Allá por el final de agosto del año 2004 seguía condenado a trabajos forzados en mi empresa. Todos los años de esfuerzo y sacrificio que había hecho en aquella empresa, no eran ápice para que mi jefe no tratara de humillarme de una forma u otra. Nunca he sabido lo que hice, o lo que él pensaba que le había hecho. Tal vez ni siquiera fuera una cuestión personal. Simplemente yo era un conejillo de Indias para su soberbia, su caciquismo y sus complejos. Una manera de expresar su cobardía, intentando transformarla en hombría. Todo eso no importa lo más mínimo. El tiempo pasa y las cosas caen en el olvido o simplemente el tiempo las diluye como lo hace la sal en el agua. Sin embargo, un recuerdo sigue claro y marcado a fuego en mi mente. Lo recuerdo casi todos los días. Me preguntó porqué no le puse en evidencia en su momento. Porqué fui tan timorato como para no levantar su máscara y mostrar a sus clientes lo que era. Su retorcimiento, su desprecio hacia los demás.

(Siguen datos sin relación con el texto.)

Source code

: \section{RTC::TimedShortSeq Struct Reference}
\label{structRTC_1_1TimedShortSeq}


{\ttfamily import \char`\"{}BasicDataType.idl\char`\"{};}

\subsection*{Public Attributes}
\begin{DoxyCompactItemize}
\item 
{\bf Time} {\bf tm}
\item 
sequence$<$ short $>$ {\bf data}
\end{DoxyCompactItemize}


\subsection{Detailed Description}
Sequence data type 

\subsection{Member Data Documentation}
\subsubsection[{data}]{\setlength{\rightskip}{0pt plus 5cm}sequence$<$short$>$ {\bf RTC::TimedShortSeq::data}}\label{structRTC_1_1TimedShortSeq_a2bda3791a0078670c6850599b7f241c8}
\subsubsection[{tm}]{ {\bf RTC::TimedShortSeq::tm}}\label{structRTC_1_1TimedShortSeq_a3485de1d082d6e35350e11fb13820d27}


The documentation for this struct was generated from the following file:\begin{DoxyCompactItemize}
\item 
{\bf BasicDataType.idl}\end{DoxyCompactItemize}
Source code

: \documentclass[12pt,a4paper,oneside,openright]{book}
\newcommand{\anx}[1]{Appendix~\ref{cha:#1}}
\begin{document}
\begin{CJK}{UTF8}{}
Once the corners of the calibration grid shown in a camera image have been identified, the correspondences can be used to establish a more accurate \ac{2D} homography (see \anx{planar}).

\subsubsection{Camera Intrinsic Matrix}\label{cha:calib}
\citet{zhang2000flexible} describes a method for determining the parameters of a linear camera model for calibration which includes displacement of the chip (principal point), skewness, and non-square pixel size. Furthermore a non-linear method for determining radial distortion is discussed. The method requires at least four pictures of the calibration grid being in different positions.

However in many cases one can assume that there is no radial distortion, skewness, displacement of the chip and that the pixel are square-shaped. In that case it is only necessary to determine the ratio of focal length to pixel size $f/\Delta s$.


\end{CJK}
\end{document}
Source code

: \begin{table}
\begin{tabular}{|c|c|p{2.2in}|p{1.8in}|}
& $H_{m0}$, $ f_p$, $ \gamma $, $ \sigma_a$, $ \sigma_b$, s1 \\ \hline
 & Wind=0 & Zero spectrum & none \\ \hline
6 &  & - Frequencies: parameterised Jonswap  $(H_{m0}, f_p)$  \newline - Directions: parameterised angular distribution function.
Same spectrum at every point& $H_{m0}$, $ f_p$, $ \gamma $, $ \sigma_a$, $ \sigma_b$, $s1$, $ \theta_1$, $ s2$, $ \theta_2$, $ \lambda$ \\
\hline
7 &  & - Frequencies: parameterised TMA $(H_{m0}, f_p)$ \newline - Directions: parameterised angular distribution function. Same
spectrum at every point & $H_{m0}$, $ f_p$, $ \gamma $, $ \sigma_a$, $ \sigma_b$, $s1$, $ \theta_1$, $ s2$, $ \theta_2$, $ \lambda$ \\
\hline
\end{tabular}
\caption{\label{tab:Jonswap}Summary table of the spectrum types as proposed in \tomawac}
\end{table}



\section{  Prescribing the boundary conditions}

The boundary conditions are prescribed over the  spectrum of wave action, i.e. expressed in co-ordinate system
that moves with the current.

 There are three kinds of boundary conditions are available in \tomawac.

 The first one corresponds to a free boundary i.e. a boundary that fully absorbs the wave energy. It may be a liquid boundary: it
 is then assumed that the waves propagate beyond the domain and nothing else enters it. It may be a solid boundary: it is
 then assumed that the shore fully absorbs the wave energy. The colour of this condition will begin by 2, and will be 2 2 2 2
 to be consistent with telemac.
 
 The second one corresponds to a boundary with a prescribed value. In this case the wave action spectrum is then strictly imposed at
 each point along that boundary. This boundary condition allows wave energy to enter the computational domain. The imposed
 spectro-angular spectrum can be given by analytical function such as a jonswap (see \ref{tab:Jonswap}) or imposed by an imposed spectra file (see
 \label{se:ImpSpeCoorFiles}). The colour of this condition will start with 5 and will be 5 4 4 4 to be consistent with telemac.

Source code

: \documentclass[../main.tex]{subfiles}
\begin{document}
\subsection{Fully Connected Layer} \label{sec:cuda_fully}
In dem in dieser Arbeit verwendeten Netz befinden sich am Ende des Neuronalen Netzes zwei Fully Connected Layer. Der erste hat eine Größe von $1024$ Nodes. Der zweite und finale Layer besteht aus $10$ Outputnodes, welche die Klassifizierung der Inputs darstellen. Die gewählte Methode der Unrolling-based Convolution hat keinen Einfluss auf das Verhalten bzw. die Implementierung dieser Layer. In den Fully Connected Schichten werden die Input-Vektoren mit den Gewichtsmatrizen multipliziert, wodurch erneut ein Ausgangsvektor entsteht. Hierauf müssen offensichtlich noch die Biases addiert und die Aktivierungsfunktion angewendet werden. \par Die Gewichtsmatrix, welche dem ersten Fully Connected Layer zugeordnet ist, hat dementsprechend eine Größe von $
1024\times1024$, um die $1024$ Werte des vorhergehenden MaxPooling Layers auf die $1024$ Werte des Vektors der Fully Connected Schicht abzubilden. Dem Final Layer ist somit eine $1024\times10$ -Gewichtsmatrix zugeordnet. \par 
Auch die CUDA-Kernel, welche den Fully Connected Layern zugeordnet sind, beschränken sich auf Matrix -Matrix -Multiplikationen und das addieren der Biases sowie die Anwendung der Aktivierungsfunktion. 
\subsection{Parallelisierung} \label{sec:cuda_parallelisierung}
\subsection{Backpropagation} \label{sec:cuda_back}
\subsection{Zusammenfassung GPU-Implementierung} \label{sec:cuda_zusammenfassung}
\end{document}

Como les he venido contando entre los muchos trabajos forzados a los cuales estábamos sometidos un compañero y yo, se encontraba una proposición deshonesta que nos había realizado nuestro jefe. Consistía en pintar toda la empresa. Por las razones expuestas en el post dedicado a ello, accedimos y nos pasamos medio verano dando brochazos. En agosto, mi compañero de fatigas se fue de vacaciones, con lo que me quedé solo. Poco tiempo antes, mi empresa ya había conseguido una buena cantidad de dinero de las subvenciones y todas las reformas que se estaban realizando se basaban en ello, o en expectativas de ingresos futuros. La empresa estaba quedando muy bien, sobre todo con la mano de pintura que le estábamos dando. Muchas cosas eran nuevas y el negocio tenía buena pinta. Para mi jefe era el momento de presumir. De traer a los clientes y enseñarles "su obra". La creación del sublime. Ahora los clientes debían saber que ya no trataban con el "chico del garaje", ahora trataban con el "Señor Don". Había cambiado su imagen y estaba construyendo a su alrededor un mundo de fantasía que imitaba la buena organización y el respeto. Nada más lejos de la realidad. Seguía siendo un Don Nadie, cubierto de luces que él mismo se había colocado. La prueba más irrefutable de su esencia nihilista me la mostró cuando llegaron los primeros clientes importantes.